1. Any of a class of six fundamental fermions, two in each of the three generations, one having an electric charge of - 1/3 , the other, + 2/3 , comprising the down, up, strange, charm, bottom, and top quarks. Quarks are the basic components of all hadrons.
2. Any of the six quarks' associated antiparticles, the antiquarks.

[From Three quarks for Muster Mark!, a line in Finnegans Wake by James Joyce.]

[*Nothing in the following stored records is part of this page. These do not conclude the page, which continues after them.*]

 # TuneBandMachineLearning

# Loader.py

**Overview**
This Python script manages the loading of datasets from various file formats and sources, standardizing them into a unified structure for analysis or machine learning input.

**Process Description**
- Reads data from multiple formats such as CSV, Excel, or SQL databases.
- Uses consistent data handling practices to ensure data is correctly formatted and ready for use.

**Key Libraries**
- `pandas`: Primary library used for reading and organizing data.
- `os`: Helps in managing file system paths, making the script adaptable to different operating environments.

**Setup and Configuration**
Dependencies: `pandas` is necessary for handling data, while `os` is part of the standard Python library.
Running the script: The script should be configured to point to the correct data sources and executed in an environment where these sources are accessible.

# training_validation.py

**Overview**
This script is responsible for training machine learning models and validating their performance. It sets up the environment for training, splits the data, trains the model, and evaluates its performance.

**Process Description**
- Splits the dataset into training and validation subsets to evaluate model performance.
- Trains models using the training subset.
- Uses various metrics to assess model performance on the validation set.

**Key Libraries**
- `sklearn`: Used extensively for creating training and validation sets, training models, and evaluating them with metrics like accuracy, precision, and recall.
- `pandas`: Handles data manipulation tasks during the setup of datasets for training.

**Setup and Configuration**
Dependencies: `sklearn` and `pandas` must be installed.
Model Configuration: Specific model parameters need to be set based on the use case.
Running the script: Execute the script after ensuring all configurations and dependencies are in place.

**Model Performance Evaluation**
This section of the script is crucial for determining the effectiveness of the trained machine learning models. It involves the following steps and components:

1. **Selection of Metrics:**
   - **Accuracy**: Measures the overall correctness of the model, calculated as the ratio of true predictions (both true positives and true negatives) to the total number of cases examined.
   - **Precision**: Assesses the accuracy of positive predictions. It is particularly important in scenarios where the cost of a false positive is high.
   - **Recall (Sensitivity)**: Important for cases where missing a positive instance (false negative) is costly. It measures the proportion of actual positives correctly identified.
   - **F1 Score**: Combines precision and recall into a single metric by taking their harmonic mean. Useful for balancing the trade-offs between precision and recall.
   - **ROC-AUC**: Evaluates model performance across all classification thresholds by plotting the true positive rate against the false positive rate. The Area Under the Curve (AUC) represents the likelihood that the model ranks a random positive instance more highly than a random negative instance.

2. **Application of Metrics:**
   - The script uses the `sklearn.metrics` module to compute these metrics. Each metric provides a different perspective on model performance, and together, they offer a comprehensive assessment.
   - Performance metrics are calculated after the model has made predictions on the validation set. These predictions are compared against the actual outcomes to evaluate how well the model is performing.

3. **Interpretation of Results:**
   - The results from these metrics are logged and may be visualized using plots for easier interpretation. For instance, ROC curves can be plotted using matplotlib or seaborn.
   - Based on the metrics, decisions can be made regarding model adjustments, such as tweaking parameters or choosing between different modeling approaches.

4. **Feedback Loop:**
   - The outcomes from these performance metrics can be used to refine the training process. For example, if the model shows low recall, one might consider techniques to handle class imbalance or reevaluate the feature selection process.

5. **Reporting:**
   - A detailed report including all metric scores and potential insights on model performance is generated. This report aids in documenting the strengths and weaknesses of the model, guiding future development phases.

Word History: "Three quarks for Muster Mark! / Sure he hasn't got much of a bark / And sure any he has it's all beside the mark." This passage from James Joyce's Finnegans Wake, part of a scurrilous 13-line poem directed against King Mark, the cuckolded husband in the Tristan legend, has left its mark on modern physics. The poem and the accompanying prose are packed with names of birds and words suggestive of birds, and the poem is a squawk against the king that suggests the cawing of a crow. The word quark comes from the standard English verb quark, meaning "to caw, croak," and also from the dialectal verb quawk, meaning "to caw, screech like a bird." It is easy to see why Joyce chose the word, but why should it have become the name for a group of hypothetical subatomic particles proposed as the fundamental units of matter? Murray Gell-Mann, the physicist who proposed this name for these particles, said in a private letter of June 27, 1978, to the editor of the Oxford English Dictionary that he had been influenced by Joyce's words: "The allusion to three quarks seemed perfect" (originally there were only three subatomic quarks). Gell-Mann, however, wanted to pronounce the word with (ô) not (ä), as Joyce seemed to indicate by rhyming words in the vicinity such as Mark. Gell-Mann got around that "by supposing that one ingredient of the line 'Three quarks for Muster Mark' was a cry of 'Three quarts for Mister ... ' heard in H.C. Earwicker's pub," a plausible suggestion given the complex punning in Joyce's novel. It seems appropriate that this perplexing and humorous novel should have supplied the term for particles that come in six "flavors" and three "colors."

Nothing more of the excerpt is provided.